I have been struggling to figure out a way to blog this and for it to make sense to you, the reader; hopefully I have formulated it in such a way that it does now.

The other day my boyfriend and I were heading home and as we pulled into the driveway, he kindly popped out and gathered the mail.  I frequently order online, so I get packages pretty often and lo and behold there was a parcel in his hands.  He wanted to open it and normally I would not mind; my stuff is no secret, I hide nothing from him; but I balked.  He was so excited to open a package that he did not recognize my hesitation and proceeded to open it, much to my embarrassment.  He commented on how much he liked the motorcycle charm and that he liked this very much, probably one of his favorite pieces of my jewelry.  To be honest, who has a man in their life that would say something like that?  If my mind hadn’t been so clouded by anxiety, I would have taken the time right at that moment to appreciate how wonderful my man is.  But instead, I stressed.  My ex, as well as a family member or two, have always been critical of my spending habits. I would cringe every time one of them noticed a new piece and then would proceed to interrogate me; how can I afford this? Don’t I have enough? How much did it cost?  I would react defensively and over the years I have grown accustomed to feeling uncomfortable revealing my spending habits.  I have two fellow jewelry fiends who I chat with on a regular basis and its such a relief to “talk shop” without judgement.  I am not going to lie; I am a spendthrift.  I know that it is considered an unattractive personality trait by the public, but I love jewelry, and I like to spend money on it (though, this is going to change since I can tell I am reaching the end… I have a future REAL motorcycle to save up for now).

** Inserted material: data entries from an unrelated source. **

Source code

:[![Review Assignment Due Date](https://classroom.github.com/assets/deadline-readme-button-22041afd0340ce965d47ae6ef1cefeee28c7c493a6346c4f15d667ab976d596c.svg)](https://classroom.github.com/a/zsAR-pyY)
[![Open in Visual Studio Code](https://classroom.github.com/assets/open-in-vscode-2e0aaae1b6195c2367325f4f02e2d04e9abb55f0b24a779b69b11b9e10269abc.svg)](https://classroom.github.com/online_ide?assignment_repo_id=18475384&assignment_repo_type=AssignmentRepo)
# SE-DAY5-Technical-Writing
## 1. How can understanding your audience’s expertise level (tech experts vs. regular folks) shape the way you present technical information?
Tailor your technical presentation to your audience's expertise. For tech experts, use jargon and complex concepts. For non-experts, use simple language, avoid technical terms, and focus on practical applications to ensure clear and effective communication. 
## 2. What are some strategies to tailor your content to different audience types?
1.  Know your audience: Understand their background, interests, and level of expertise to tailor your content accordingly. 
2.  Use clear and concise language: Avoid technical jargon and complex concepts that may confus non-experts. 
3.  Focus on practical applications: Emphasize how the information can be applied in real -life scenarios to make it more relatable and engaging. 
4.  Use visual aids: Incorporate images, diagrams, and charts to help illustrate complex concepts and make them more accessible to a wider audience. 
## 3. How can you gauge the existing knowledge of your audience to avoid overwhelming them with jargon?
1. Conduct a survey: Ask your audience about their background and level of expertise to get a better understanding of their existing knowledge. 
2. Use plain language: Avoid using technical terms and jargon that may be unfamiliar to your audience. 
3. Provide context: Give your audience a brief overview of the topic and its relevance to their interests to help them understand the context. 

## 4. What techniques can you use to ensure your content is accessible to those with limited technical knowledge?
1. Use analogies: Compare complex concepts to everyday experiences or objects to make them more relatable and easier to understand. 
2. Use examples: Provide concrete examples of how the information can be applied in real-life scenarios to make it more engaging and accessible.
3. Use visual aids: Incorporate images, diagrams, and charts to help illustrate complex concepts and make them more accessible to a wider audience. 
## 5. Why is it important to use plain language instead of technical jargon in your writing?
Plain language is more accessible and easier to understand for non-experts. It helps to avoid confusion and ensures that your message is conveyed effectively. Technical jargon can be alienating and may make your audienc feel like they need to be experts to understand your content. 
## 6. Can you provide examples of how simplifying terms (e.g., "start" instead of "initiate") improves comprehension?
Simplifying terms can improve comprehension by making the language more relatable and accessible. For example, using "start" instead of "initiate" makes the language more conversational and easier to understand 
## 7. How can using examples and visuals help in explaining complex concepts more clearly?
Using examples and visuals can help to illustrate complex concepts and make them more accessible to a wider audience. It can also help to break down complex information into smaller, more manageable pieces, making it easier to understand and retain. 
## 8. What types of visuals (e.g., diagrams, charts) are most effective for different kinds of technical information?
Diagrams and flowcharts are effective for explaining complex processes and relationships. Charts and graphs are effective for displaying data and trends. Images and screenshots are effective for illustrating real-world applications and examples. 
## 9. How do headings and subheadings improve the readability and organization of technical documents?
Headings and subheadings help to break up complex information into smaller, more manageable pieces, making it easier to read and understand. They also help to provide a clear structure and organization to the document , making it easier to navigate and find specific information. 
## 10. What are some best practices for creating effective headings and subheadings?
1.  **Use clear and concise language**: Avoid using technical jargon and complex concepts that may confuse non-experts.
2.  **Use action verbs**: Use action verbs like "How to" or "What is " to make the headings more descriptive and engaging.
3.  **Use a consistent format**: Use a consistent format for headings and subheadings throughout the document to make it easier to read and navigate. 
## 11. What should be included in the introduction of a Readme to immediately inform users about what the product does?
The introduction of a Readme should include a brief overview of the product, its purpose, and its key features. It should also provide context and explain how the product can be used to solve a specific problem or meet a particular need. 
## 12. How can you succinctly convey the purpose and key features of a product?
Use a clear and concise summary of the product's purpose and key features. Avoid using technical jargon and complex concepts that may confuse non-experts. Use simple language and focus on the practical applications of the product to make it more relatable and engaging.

So back to the other day.  When he went to open my package, I cringed, waiting for the inevitable criticism.  It never came, because he is awesome.  But after he had opened my package, he noticed my demeanor and we talked about it.  I felt awful talking about it because he didn’t do anything wrong; I would never compare him to any of my exes.  But, from his perspective, I could see how it looks like a comparison.  I swear it isn’t.  When you are used to living your life in a certain way for many years and then it changes for the better, regardless of how much you are glad that the old way is in the past… I guess the best way that I can explain it is that it is like a haunting… Pale apparitions of your former life that need to be exorcised.

My boyfriend is nothing like anyone that I have ever known before.  It is fucking incredible.  I love him more than I have ever loved anyone.  Yet there are times that I am terrified that my insecurities that haunt me will interfere with the happiness that I have now.  It is up to me to put these ghosts where they belong; in the past.  I work on this everyday.  I do a lot of self-talk; it seems to be the most effective, and I am happy to report that it quells my insecurities pretty well.  On those days that it doesn’t however, it is nice to know that I can talk about it.